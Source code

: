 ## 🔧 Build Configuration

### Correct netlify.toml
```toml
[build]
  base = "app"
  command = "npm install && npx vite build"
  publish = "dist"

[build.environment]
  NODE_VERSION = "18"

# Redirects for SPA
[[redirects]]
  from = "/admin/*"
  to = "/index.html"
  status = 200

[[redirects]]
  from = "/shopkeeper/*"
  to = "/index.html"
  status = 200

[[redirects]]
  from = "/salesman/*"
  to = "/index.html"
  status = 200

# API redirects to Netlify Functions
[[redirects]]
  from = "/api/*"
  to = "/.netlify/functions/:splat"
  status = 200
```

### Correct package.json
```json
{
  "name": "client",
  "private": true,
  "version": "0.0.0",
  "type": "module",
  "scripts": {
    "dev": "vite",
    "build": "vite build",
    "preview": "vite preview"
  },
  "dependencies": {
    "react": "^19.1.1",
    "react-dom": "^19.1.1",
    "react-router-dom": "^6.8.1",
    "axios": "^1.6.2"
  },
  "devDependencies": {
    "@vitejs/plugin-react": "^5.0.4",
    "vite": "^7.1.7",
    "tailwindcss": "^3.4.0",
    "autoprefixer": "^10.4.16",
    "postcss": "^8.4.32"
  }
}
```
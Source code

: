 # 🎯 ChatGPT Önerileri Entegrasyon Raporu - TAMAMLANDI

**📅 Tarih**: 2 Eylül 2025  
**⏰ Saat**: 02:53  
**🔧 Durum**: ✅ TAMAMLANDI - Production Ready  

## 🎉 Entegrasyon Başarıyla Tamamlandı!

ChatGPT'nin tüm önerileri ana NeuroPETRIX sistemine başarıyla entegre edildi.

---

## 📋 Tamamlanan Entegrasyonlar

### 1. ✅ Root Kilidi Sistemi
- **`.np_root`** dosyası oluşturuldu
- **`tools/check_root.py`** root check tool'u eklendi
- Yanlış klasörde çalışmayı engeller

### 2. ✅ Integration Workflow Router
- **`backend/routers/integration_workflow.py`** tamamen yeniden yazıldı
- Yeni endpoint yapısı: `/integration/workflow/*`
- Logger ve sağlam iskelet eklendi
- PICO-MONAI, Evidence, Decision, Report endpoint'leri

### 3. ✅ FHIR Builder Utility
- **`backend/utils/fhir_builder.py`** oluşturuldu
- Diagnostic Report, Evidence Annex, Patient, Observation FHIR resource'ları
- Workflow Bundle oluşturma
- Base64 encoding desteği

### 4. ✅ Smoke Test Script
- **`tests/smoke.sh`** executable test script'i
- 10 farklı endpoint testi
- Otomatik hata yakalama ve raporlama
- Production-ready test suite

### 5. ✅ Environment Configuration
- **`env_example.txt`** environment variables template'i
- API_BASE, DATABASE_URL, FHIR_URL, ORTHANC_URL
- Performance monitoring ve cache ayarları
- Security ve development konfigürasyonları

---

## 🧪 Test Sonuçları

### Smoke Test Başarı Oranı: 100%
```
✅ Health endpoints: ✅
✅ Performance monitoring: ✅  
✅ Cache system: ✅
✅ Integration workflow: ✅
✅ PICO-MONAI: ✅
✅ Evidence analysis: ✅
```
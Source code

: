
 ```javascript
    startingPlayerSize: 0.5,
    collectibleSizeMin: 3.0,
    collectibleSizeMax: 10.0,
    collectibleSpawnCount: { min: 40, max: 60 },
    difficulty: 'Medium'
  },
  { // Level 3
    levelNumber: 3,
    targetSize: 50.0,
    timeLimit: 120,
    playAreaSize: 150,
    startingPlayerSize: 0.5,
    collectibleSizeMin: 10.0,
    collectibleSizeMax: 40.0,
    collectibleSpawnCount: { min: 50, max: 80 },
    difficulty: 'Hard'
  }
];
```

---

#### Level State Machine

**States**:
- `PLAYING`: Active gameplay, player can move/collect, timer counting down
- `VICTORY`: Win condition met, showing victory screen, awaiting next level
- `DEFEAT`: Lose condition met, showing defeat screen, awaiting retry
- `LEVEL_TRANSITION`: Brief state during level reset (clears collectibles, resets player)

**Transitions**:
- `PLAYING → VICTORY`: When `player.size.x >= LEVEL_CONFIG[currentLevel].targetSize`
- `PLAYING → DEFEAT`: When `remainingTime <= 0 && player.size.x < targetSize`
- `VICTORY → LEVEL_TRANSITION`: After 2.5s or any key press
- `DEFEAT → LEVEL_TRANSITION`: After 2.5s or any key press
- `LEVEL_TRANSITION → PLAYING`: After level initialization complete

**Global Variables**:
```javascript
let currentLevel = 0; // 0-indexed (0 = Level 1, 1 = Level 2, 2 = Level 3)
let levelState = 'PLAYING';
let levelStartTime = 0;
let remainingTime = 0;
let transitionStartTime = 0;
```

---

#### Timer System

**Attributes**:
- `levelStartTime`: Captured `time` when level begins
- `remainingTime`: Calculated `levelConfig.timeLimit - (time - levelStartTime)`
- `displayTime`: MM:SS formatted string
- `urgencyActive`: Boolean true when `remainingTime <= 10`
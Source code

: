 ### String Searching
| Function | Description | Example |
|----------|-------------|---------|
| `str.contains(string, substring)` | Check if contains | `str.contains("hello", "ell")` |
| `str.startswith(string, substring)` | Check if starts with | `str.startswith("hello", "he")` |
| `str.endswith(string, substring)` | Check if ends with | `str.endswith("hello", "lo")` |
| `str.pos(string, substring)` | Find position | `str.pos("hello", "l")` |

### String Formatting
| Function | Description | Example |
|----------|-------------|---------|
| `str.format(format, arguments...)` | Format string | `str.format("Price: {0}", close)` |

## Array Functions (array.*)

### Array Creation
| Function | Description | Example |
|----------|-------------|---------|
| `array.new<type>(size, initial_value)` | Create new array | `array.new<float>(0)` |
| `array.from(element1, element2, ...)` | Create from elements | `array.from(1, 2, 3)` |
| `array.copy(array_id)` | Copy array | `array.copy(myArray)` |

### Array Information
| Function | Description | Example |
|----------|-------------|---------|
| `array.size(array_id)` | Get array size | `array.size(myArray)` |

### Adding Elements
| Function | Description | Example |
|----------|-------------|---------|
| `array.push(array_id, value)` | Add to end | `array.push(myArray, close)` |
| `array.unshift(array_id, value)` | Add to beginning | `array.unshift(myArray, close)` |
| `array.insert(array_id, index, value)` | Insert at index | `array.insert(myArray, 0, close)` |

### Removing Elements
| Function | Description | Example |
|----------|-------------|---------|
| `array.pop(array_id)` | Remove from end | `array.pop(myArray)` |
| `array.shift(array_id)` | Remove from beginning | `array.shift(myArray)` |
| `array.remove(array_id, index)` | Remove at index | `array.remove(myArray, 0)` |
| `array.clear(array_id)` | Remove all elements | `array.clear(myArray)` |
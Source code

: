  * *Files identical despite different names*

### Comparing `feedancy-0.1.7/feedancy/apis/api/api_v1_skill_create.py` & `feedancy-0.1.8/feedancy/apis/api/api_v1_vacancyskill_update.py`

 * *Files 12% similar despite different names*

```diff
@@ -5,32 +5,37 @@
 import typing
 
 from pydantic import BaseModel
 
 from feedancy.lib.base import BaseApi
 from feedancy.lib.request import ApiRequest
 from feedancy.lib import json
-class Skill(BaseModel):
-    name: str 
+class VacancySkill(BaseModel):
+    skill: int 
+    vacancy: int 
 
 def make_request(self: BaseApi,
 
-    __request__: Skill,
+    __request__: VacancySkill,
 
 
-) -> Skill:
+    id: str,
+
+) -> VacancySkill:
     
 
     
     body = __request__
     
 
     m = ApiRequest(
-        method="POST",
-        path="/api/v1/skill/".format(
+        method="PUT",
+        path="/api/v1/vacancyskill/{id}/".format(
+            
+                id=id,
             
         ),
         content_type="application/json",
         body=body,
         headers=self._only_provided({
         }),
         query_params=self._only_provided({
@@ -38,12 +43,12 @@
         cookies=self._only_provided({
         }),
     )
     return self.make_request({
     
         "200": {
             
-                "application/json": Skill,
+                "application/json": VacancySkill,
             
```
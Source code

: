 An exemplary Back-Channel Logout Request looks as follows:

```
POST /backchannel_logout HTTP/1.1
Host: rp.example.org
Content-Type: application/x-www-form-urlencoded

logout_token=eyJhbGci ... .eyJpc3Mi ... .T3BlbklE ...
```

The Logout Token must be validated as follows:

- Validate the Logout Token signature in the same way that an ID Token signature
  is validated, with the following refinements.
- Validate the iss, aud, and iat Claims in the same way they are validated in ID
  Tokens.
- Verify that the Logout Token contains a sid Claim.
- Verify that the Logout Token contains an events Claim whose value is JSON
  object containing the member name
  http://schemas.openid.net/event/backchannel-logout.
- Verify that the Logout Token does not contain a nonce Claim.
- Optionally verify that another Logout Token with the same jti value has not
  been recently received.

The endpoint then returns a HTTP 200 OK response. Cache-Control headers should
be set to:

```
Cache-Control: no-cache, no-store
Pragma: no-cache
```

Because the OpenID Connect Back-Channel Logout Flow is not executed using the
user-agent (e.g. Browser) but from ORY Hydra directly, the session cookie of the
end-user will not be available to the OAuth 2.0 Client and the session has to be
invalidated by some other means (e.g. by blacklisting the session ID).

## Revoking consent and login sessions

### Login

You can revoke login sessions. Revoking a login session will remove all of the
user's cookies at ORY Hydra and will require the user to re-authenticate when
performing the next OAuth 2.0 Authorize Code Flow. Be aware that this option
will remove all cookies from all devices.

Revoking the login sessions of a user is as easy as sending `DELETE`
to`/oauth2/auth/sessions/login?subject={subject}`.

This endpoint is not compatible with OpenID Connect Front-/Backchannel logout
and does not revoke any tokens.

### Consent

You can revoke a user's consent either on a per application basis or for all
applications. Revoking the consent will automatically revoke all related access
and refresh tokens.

***

Please transcribe the data exactly from its first line. End with the line that contains "### 2. ✅ Integration Workflow Router".

### SOLUTION
Source code

: ## 🔧 Build Configuration

### Correct netlify.toml
```toml
[build]
  base = "app"
  command = "npm install && npx vite build"
  publish = "dist"

[build.environment]
  NODE_VERSION = "18"

# Redirects for SPA
[[redirects]]
  from = "/admin/*"
  to = "/index.html"
  status = 200

[[redirects]]
  from = "/shopkeeper/*"
  to = "/index.html"
  status = 200

[[redirects]]
  from = "/salesman/*"
  to = "/index.html"
  status = 200

# API redirects to Netlify Functions
[[redirects]]
  from = "/api/*"
  to = "/.netlify/functions/:splat"
  status = 200
```

### Correct package.json
```json
{
  "name": "client",
  "private": true,
  "version": "0.0.0",
  "type": "module",
  "scripts": {
    "dev": "vite",
    "build": "vite build",
    "preview": "vite preview"
  },
  "dependencies": {
    "react": "^19.1.1",
    "react-dom": "^19.1.1",
    "react-router-dom": "^6.8.1",
    "axios": "^1.6.2"
  },
  "devDependencies": {
    "@vitejs/plugin-react": "^5.0.4",
    "vite": "^7.1.7",
    "tailwindcss": "^3.4.0",
    "autoprefixer": "^10.4.16",
    "postcss": "^8.4.32"
  }
}
```
Source code

: # 🎯 ChatGPT Önerileri Entegrasyon Raporu - TAMAMLANDI

**📅 Tarih**: 2 Eylül 2025  
**⏰ Saat**: 02:53  
**🔧 Durum**: ✅ TAMAMLANDI - Production Ready  

## 🎉 Entegrasyon Başarıyla Tamamlandı!

ChatGPT'nin tüm önerileri ana NeuroPETRIX sistemine başarıyla entegre edildi.

---

## 📋 Tamamlanan Entegrasyonlar

### 1. ✅ Root Kilidi Sistemi
- **`.np_root`** dosyası oluşturuldu
- **`tools/check_root.py`** root check tool'u eklendi
- Yanlış klasörde çalışmayı engeller

### 2. ✅ Integration Workflow Router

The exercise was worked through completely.